Procedure and posttest care
Peripheral vein sample
- Perform a venipuncture, and collect the sample in a 7-ml lavender-top tube.
- Note on the laboratory slip if the patient was fasting and whether he was upright or supine during sample collection.
- If a hematoma develops at the peripheral venipuncture site, apply warm soaks.
Renal vein catheterization
- A catheter is advanced to the kidneys through the femoral vein under fluoroscopic control, and samples are obtained from both renal veins and the vena cava.
- After renal vein catheterization, apply pressure to the catheterization site for 10 to 20 minutes to prevent extravasation.
- Monitor vital signs, and check the catheterization site every 30 minutes for 2 hours and then every hour for 4 hours to ensure that the bleeding has stopped. Check distal pulse for signs of thrombus formation and arterial occlusion (cyanosis, loss of pulse, coolness of skin).
Both methods
- Tell the patient he may resume his usual diet.
- Resume administration of medications that were discontinued before the test.
Precautions
- Because renin is unstable, the sample must be drawn into a chilled syringe and collection tube, placed on ice, and sent to the laboratory immediately.
- Completely fill the collection tube, and invert it gently several times to mix the sample and the anticoagulant.
Reference values
Levels of plasma renin activity and aldosterone decrease with advancing age, as follows:
- Sodium-depleted, upright, peripheral vein: For ages 18 to 39, the range is from 2.9 to 24 ng/ml/hour; mean, 10.8 ng/ml/hour. For age 40 and over, range is from 2.9 to 10.8 ng/ml/hour; mean, 5.9 ng/ml/hour.

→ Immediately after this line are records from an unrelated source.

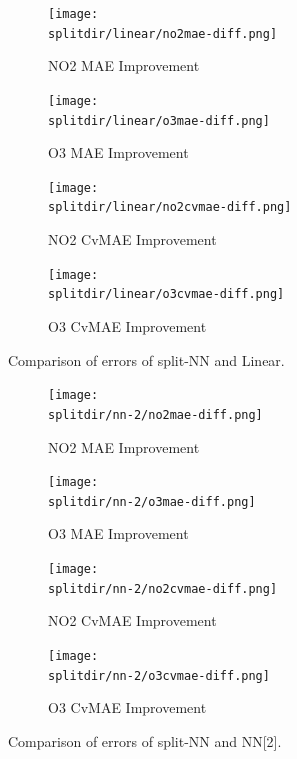 \documentclass[journal abbreviation, manuscript]{copernicus}
\begin{document}
\begin{figure}[H]
\begin{subfigure}{0.49\textwidth}
\texttt{[image: \\splitdir/linear/no2mae-diff.png]}
\caption{NO2 MAE Improvement}
\end{subfigure}
\begin{subfigure}{0.49\textwidth}
\texttt{[image: \\splitdir/linear/o3mae-diff.png]}
\caption{O3 MAE Improvement}
\end{subfigure}
\begin{subfigure}{0.49\textwidth}
\texttt{[image: \\splitdir/linear/no2cvmae-diff.png]}
\caption{NO2 CvMAE Improvement}
\end{subfigure}
\begin{subfigure}{0.49\textwidth}
\texttt{[image: \\splitdir/linear/o3cvmae-diff.png]}
\caption{O3 CvMAE Improvement}
\end{subfigure}
\caption{Comparison of errors of split-NN and Linear.}
\end{figure}

\begin{figure}[H]
\begin{subfigure}{0.49\textwidth}
\texttt{[image: \\splitdir/nn-2/no2mae-diff.png]}
\caption{NO2 MAE Improvement}
\end{subfigure}
\begin{subfigure}{0.49\textwidth}
\texttt{[image: \\splitdir/nn-2/o3mae-diff.png]}
\caption{O3 MAE Improvement}
\end{subfigure}
\begin{subfigure}{0.49\textwidth}
\texttt{[image: \\splitdir/nn-2/no2cvmae-diff.png]}
\caption{NO2 CvMAE Improvement}
\end{subfigure}
\begin{subfigure}{0.49\textwidth}
\texttt{[image: \\splitdir/nn-2/o3cvmae-diff.png]}
\caption{O3 CvMAE Improvement}
\end{subfigure}
\caption{Comparison of errors of split-NN and NN[2].}
\end{figure}
\end{document}
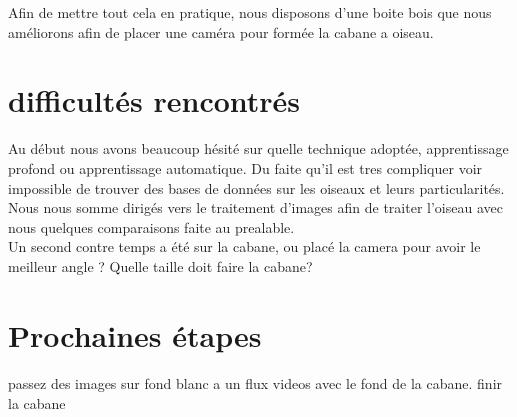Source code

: \documentclass{article}
\begin{document}
Afin de mettre tout cela en pratique, nous disposons d'une boite bois que nous améliorons afin de placer une caméra pour formée la cabane a oiseau.
\section{difficultés rencontrés}
Au début nous avons beaucoup hésité sur quelle technique adoptée, apprentissage profond ou apprentissage automatique. Du faite qu'il est tres compliquer voir  impossible de trouver des bases de données sur les oiseaux et leurs particularités. Nous nous somme dirigés vers le traitement d'images afin de traiter l'oiseau avec nous quelques comparaisons faite au prealable. \\
Un second contre temps a été sur la cabane, ou placé la camera pour avoir le meilleur angle ? Quelle taille doit faire la cabane? 
\section{Prochaines étapes}
\paragraph{}
passez des images sur fond blanc a un flux videos avec le fond de la cabane. finir la cabane 
\end{document}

- Sodium-replete, upright, peripheral vein: For ages 18 to 39, range is from 0.6 to 4.3 ng/ml/hour; mean, 1.9 ng/ml/hour. For age 40 and over, the range is from 0.6 to 3 ng/ml/hour; the mean is 1 ng/ml/hour.
Abnormal findings
Elevated renin levels may occur in essential hypertension (uncommon), malignant and renovascular hypertension, cirrhosis, hypokalemia, hypovolemia due to hemorrhage, renin-producing renal tumors (Bartter's syndrome), and adrenal hypofunction (Addison's disease). High renin levels may also be found in chronic renal failure with parenchymal disease, end-stage renal disease, and transplant rejection.

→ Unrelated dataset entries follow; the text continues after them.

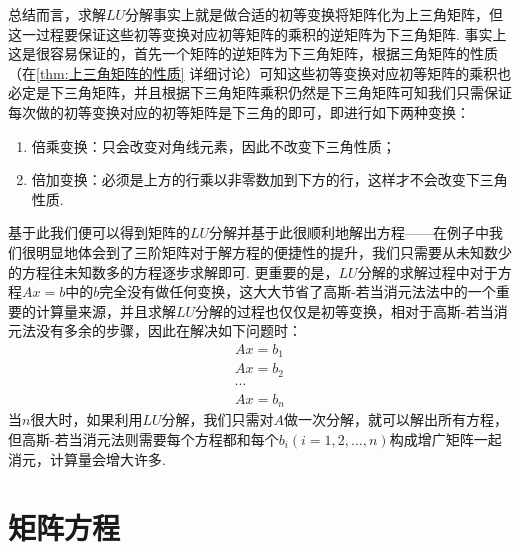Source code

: 总结而言，求解$LU$分解事实上就是做合适的初等变换将矩阵化为上三角矩阵，但这一过程要保证这些初等变换对应初等矩阵的乘积的逆矩阵为下三角矩阵. 事实上这是很容易保证的，首先一个矩阵的逆矩阵为下三角矩阵，根据三角矩阵的性质（在\autoref{thm:上三角矩阵的性质} 详细讨论）可知这些初等变换对应初等矩阵的乘积也必定是下三角矩阵，并且根据下三角矩阵乘积仍然是下三角矩阵可知我们只需保证每次做的初等变换对应的初等矩阵是下三角的即可，即进行如下两种变换：
\begin{enumerate}
    \item 倍乘变换：只会改变对角线元素，因此不改变下三角性质；
    \item 倍加变换：必须是上方的行乘以非零数加到下方的行，这样才不会改变下三角性质.
\end{enumerate}
基于此我们便可以得到矩阵的$LU$分解并基于此很顺利地解出方程——在例子中我们很明显地体会到了三阶矩阵对于解方程的便捷性的提升，我们只需要从未知数少的方程往未知数多的方程逐步求解即可. 更重要的是，$LU$分解的求解过程中对于方程$Ax=b$中的$b$完全没有做任何变换，这大大节省了高斯-若当消元法法中的一个重要的计算量来源，并且求解$LU$分解的过程也仅仅是初等变换，相对于高斯-若当消元法没有多余的步骤，因此在解决如下问题时：
\begin{gather*}
    Ax=b_1 \\ Ax=b_2 \\ \cdots \\ Ax=b_n
\end{gather*}
当$n$很大时，如果利用$LU$分解，我们只需对$A$做一次分解，就可以解出所有方程，但高斯-若当消元法则需要每个方程都和每个$b_i(i=1,2,\ldots,n)$构成增广矩阵一起消元，计算量会增大许多.

\section{矩阵方程}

Decreased renin levels may indicate hypervolemia due to a high-sodium diet, salt-retaining steroids, primary aldosteronism, Cushing's syndrome, licorice ingestion syndrome, or essential hypertension with low renin levels.
High serum and urine aldosterone levels with low plasma renin activity help identify primary aldosteronism. In the sodium-depleted renin test, low plasma renin confirms this and differentiates it from secondary aldosteronism (characterized by increased renin).
Interfering factors
- Failure to observe pretest restrictions
- Improper patient positioning during test
- Failure to use the proper anticoagulant in the collection tube, to completely fill it, or to adequately mix the sample and the anticoagulant (EDTA helps preserve angiotensin I; heparin does not)
- Failure to chill the collection tube, syringe, and sample or to send the sample to the laboratory immediately
- Salt intake, severe blood loss, ingestion of licorice, oral contraceptives, pregnancy, and therapy with diuretics, antihypertensives, or vasodilators(increase)
- Salt-retaining steroid therapy and antibiuretic therapy(decrease)
- Radioisotope use within several days before the test.